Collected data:
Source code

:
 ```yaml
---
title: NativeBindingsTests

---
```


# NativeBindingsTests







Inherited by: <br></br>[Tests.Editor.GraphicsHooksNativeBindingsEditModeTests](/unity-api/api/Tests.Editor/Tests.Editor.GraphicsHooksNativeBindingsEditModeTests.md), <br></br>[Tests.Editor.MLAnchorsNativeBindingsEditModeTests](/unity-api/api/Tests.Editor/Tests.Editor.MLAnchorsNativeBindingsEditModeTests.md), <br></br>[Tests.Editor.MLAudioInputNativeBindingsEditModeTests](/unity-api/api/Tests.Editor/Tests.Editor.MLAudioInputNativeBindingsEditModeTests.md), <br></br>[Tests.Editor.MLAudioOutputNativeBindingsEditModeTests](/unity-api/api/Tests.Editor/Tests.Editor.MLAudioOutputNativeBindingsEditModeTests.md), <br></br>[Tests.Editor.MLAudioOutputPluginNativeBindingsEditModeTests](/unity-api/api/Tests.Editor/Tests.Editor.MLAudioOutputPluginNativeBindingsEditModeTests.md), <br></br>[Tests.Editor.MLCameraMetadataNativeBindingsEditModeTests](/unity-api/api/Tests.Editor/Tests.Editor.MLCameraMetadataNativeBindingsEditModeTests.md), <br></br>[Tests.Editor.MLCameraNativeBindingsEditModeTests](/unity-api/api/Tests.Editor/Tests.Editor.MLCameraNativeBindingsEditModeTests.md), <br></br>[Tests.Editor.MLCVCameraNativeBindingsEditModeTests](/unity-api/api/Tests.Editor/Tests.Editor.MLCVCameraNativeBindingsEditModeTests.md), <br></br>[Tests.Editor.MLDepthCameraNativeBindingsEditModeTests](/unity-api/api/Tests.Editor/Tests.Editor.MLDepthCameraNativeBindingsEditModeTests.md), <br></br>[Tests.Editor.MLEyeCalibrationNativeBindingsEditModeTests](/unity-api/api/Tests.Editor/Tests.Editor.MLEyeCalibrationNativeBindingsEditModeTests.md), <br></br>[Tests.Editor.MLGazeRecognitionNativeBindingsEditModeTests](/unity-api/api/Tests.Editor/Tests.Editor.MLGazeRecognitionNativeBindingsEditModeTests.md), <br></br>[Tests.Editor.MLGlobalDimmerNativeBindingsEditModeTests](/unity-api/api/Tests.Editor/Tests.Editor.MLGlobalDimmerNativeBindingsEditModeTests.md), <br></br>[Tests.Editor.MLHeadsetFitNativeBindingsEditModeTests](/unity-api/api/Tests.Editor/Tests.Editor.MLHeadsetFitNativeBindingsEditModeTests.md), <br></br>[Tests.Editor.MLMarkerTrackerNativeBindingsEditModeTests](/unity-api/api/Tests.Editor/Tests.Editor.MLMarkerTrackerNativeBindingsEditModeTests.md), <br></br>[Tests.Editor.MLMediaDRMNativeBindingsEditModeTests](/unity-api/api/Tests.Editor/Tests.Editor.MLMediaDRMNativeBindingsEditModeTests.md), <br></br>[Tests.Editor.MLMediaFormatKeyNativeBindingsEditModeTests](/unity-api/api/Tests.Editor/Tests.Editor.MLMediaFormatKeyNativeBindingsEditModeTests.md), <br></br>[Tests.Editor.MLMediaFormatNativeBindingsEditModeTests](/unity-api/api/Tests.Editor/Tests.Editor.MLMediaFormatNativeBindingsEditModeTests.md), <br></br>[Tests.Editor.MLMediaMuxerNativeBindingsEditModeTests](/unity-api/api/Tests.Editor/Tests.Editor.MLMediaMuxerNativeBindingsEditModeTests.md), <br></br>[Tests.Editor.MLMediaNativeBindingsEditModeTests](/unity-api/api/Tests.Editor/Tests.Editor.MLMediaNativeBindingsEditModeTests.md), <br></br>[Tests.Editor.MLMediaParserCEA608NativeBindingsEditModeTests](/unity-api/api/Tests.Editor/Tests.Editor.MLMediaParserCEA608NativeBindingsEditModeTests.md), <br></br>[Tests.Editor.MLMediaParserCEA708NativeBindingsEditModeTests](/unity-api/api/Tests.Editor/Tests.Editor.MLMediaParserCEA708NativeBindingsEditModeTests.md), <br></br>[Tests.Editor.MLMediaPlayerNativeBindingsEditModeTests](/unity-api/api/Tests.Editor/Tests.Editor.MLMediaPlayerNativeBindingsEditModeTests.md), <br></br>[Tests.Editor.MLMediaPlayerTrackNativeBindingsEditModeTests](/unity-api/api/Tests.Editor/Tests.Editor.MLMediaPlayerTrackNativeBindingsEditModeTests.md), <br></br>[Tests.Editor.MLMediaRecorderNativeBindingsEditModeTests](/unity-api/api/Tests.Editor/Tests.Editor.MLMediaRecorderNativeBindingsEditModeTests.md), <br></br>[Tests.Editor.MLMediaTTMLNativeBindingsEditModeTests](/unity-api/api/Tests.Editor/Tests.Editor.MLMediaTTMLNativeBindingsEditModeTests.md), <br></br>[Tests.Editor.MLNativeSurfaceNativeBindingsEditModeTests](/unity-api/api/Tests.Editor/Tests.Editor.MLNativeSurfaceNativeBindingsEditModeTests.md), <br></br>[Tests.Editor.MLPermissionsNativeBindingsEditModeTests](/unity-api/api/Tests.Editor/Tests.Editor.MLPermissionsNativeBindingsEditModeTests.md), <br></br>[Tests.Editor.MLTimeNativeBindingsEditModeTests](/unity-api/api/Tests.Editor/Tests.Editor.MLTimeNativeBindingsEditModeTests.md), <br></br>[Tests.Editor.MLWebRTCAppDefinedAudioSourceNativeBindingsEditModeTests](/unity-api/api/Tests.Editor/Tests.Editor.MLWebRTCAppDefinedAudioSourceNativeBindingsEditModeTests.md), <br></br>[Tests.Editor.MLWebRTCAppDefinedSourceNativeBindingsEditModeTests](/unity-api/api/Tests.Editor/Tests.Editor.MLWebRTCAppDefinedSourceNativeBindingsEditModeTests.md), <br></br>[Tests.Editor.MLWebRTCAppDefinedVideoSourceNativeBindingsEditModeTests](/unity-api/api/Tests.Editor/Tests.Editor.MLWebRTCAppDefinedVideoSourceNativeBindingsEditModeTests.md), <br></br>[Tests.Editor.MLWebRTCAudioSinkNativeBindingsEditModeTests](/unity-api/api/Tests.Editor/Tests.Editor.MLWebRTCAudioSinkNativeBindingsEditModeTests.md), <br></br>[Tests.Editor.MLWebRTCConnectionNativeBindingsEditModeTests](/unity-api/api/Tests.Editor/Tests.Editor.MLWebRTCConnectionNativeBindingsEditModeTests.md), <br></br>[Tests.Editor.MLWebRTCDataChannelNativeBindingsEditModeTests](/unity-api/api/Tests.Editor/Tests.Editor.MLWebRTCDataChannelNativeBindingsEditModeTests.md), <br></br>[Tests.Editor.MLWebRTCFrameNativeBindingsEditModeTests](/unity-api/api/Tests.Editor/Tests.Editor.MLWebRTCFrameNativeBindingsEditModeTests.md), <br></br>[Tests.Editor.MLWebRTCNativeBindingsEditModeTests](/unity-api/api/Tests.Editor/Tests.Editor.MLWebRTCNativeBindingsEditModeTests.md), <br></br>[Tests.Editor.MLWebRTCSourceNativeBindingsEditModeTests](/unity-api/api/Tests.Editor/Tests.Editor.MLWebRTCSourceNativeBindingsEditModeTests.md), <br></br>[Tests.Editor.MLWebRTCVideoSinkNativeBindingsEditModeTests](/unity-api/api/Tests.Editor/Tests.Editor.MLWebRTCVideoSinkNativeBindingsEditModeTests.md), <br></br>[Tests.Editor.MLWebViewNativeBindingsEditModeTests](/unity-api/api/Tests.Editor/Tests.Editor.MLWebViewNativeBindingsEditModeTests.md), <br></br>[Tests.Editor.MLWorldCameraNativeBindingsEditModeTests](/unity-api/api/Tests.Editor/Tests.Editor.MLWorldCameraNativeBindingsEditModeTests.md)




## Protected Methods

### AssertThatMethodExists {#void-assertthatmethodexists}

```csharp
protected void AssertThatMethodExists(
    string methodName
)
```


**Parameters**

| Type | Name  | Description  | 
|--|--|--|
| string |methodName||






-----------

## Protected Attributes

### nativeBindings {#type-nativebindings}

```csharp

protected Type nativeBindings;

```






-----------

■ The task
Make an exact copy of each line, beginning at the one containing "Type | Name" and ending with the last line of the data, and of no other line.

■ Solution for this task
| Type | Name  | Description  | 
|--|--|--|
| string |methodName||






-----------

## Protected Attributes

### nativeBindings {#type-nativebindings}

```csharp

protected Type nativeBindings;

```






-----------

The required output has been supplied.